Invalidation: proactively removing stale entries when the underlying data changes.
Hit ratio: hits ÷ (hits + misses). The KPI for whether the cache is doing its job.

Phil Karlton: "There are only two hard things in computer science: cache invalidation and naming things."

Layers

Where Caches Live

Layer	Examples	What it caches
Browser	HTTP cache, service worker	Static assets, API responses with explicit headers.
CDN / edge	Cloudflare, CloudFront, Fastly	HTML, images, JS, JSON — close to the user.
Reverse proxy	Varnish, NGINX, HAProxy	Whole responses keyed by URL + headers.
Application — local	Caffeine (Java), `functools.lru_cache` (Python), in-process LRU	Hottest values, no network hop. Per-instance.
Application — distributed	Redis, Memcached	Shared across instances. Single source of cached truth.
Database	Buffer pool, query cache, materialized views	Pages, query plans, precomputed aggregates.
Client SDK	Apollo, React Query, SWR	API responses, normalized for the UI.

Most production systems have caches at three or four of these layers simultaneously. The hard part isn't adding one — it's reasoning about all of them at once.

Patterns

How Code Talks to a Cache

Cache-aside (lazy loading)

The application checks the cache; on a miss, it reads the source of truth, populates the cache, and returns. On writes, it updates the source and either invalidates or refreshes the cache entry.
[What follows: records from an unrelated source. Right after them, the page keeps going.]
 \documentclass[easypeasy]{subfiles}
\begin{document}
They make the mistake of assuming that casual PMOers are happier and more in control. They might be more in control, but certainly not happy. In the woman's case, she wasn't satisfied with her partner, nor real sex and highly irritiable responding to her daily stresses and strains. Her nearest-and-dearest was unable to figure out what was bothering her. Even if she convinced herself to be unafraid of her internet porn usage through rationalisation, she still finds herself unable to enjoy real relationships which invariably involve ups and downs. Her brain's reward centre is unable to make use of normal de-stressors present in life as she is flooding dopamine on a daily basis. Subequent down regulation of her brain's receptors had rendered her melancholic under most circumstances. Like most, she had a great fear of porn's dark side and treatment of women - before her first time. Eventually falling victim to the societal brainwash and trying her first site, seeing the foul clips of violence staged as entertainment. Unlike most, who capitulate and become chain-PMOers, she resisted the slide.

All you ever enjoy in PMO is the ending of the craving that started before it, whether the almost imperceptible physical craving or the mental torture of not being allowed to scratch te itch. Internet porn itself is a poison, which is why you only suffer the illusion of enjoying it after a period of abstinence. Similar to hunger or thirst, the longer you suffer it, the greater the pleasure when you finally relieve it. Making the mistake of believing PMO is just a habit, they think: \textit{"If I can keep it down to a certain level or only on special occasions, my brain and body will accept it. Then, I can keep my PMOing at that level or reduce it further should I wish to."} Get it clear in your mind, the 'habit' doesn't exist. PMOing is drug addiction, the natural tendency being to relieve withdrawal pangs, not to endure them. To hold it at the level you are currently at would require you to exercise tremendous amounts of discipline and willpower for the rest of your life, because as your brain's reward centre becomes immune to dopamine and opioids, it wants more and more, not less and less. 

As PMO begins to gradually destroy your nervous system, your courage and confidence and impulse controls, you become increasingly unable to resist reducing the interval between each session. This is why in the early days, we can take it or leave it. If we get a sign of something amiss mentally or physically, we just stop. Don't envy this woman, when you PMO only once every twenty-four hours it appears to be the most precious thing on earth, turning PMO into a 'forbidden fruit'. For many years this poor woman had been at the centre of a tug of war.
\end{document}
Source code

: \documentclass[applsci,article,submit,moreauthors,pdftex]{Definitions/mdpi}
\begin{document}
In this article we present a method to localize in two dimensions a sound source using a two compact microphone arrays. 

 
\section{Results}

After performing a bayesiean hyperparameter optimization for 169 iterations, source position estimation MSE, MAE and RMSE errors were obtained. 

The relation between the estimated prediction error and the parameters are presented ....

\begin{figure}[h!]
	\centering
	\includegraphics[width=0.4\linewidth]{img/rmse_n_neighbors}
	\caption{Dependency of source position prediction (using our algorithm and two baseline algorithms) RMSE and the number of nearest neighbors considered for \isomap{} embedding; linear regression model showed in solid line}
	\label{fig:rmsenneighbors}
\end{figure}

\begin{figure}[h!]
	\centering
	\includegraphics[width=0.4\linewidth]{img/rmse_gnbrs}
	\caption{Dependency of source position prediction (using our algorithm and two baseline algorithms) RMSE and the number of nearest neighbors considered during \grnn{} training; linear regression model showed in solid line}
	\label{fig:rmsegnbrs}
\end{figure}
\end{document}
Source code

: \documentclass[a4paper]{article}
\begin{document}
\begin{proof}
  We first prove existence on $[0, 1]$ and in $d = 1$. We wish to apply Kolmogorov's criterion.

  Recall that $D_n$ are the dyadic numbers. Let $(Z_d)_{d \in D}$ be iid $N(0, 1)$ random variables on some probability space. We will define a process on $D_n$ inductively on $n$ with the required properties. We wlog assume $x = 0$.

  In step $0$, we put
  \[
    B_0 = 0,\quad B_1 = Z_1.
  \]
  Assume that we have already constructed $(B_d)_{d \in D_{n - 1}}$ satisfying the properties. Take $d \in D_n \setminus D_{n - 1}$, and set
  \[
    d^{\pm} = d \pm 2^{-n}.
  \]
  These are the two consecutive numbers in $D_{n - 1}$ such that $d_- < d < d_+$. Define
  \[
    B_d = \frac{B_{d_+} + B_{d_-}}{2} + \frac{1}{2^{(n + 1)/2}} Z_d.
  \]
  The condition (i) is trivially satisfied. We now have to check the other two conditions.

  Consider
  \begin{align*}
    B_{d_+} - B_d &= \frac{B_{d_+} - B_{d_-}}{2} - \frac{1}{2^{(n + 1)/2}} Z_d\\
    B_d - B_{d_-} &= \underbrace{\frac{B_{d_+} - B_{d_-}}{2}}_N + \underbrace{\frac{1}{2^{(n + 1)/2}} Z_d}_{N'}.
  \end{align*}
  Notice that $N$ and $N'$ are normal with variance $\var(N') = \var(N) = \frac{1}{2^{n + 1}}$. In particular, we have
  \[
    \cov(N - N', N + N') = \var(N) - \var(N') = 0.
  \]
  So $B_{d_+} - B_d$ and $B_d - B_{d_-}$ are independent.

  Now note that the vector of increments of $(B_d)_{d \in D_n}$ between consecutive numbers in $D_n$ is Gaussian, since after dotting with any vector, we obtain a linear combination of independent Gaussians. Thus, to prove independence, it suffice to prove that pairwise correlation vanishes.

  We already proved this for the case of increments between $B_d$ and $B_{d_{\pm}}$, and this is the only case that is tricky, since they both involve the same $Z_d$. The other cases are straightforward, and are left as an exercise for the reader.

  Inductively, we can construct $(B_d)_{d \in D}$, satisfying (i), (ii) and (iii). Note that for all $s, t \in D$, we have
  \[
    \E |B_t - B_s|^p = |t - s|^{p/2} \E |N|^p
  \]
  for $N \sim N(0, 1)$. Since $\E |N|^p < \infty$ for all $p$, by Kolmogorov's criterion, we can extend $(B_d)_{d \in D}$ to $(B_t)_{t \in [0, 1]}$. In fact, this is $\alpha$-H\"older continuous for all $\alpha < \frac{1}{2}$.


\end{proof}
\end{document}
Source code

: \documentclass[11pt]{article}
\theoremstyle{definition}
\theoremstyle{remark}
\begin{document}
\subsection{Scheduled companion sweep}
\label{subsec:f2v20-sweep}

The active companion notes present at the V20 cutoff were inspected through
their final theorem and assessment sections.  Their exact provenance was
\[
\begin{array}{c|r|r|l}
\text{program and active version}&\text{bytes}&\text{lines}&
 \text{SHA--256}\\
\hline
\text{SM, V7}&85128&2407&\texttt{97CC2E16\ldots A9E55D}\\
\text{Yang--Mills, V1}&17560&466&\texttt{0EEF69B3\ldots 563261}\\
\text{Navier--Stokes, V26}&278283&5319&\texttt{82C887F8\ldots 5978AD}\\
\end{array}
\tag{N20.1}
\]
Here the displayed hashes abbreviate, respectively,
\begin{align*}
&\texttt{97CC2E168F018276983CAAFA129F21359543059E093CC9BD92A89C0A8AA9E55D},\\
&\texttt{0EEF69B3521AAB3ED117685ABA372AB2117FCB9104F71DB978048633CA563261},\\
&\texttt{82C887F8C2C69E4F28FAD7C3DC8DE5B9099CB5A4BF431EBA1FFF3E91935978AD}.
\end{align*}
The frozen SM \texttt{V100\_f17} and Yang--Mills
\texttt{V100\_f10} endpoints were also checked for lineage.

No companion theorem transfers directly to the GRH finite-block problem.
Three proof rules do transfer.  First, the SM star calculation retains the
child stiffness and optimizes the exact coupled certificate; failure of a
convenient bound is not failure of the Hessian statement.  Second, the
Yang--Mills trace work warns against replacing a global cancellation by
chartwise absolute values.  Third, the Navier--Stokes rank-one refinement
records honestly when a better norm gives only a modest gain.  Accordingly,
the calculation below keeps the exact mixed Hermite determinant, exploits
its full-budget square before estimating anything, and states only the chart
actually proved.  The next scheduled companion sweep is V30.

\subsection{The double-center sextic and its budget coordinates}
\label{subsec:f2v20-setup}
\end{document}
Pros: simple, resilient — the system works even if the cache is down. Cons: first request after expiry is slow; risk of stampedes when many readers miss at once.
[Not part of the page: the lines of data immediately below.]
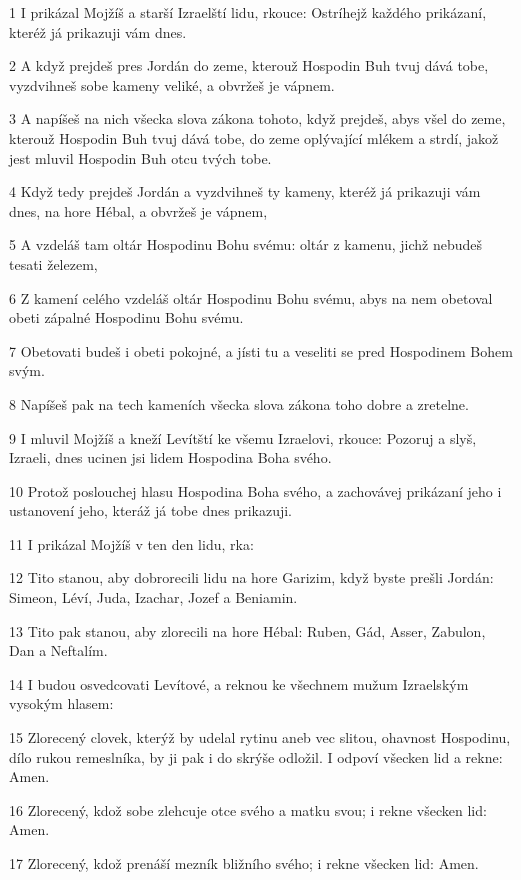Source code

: \par 1 I prikázal Mojžíš a starší Izraelští lidu, rkouce: Ostríhejž každého prikázaní, kteréž já prikazuji vám dnes.
\par 2 A když prejdeš pres Jordán do zeme, kterouž Hospodin Buh tvuj dává tobe, vyzdvihneš sobe kameny veliké, a obvržeš je vápnem.
\par 3 A napíšeš na nich všecka slova zákona tohoto, když prejdeš, abys všel do zeme, kterouž Hospodin Buh tvuj dává tobe, do zeme oplývající mlékem a strdí, jakož jest mluvil Hospodin Buh otcu tvých tobe.
\par 4 Když tedy prejdeš Jordán a vyzdvihneš ty kameny, kteréž já prikazuji vám dnes, na hore Hébal, a obvržeš je vápnem,
\par 5 A vzdeláš tam oltár Hospodinu Bohu svému: oltár z kamenu, jichž nebudeš tesati železem,
\par 6 Z kamení celého vzdeláš oltár Hospodinu Bohu svému, abys na nem obetoval obeti zápalné Hospodinu Bohu svému.
\par 7 Obetovati budeš i obeti pokojné, a jísti tu a veseliti se pred Hospodinem Bohem svým.
\par 8 Napíšeš pak na tech kameních všecka slova zákona toho dobre a zretelne.
\par 9 I mluvil Mojžíš a kneží Levítští ke všemu Izraelovi, rkouce: Pozoruj a slyš, Izraeli, dnes ucinen jsi lidem Hospodina Boha svého.
\par 10 Protož poslouchej hlasu Hospodina Boha svého, a zachovávej prikázaní jeho i ustanovení jeho, kteráž já tobe dnes prikazuji.
\par 11 I prikázal Mojžíš v ten den lidu, rka:
\par 12 Tito stanou, aby dobrorecili lidu na hore Garizim, když byste prešli Jordán: Simeon, Léví, Juda, Izachar, Jozef a Beniamin.
\par 13 Tito pak stanou, aby zlorecili na hore Hébal: Ruben, Gád, Asser, Zabulon, Dan a Neftalím.
\par 14 I budou osvedcovati Levítové, a reknou ke všechnem mužum Izraelským vysokým hlasem:
\par 15 Zlorecený clovek, kterýž by udelal rytinu aneb vec slitou, ohavnost Hospodinu, dílo rukou remeslníka, by ji pak i do skrýše odložil. I odpoví všecken lid a rekne: Amen.
\par 16 Zlorecený, kdož sobe zlehcuje otce svého a matku svou; i rekne všecken lid: Amen.
\par 17 Zlorecený, kdož prenáší mezník bližního svého; i rekne všecken lid: Amen.
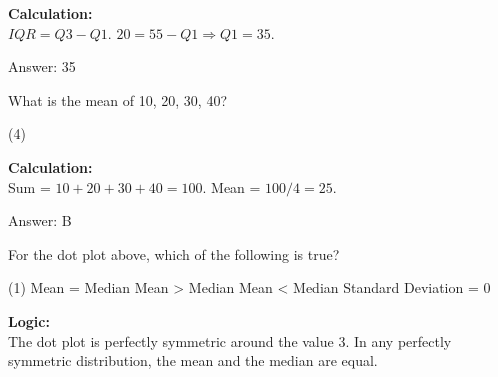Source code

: \documentclass[11pt,paper=a4,answers]{exam}
\begin{document}
\begin{questions}
\begin{solution}
\textbf{Calculation:} \\
$IQR = Q3 - Q1$. 
$20 = 55 - Q1 \Rightarrow Q1 = 35$.

\vspace{30pt}

Answer: \colorbox{yellow!100}{35}
\end{solution}

\vspace{60pt}

\question
What is the mean of {10, 20, 30, 40}?
\begin{tasks}(4)
\end{tasks}

\begin{solution}
\textbf{Calculation:} \\
Sum = $10 + 20 + 30 + 40 = 100$. 
Mean = $100 / 4 = 25$.

\vspace{30pt}

Answer: \colorbox{yellow!100}{B}
\end{solution}

\vspace{60pt}

\question
\begin{center}
\end{center}
For the dot plot above, which of the following is true?
\begin{tasks}(1)
    \task Mean = Median
    \task Mean > Median
    \task Mean < Median
    \task Standard Deviation = 0
\end{tasks}

\begin{solution}
\textbf{Logic:} \\
The dot plot is perfectly symmetric around the value 3. In any perfectly symmetric distribution, the mean and the median are equal.

\vspace{30pt}


\end{solution}
\end{questions}
\end{document}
The default choice. If you don't know which pattern to use, use this one.

Read-through

The cache itself fetches from the source on a miss. The application only talks to the cache. Common in client SDKs and in caching libraries with built-in loaders (e.g., Caffeine's LoadingCache).

Pros: cleaner application code. Cons: coupling — the cache becomes a runtime dependency, and configuring loaders adds complexity.

Write-through

Writes go to the cache and the source synchronously. Reads always hit fresh data.

Pros: never stale. Cons: every write pays both costs; no benefit if the data is rarely read.

Write-behind (write-back)

Writes hit the cache and queue an async write to the source. Fastest writes, eventual consistency.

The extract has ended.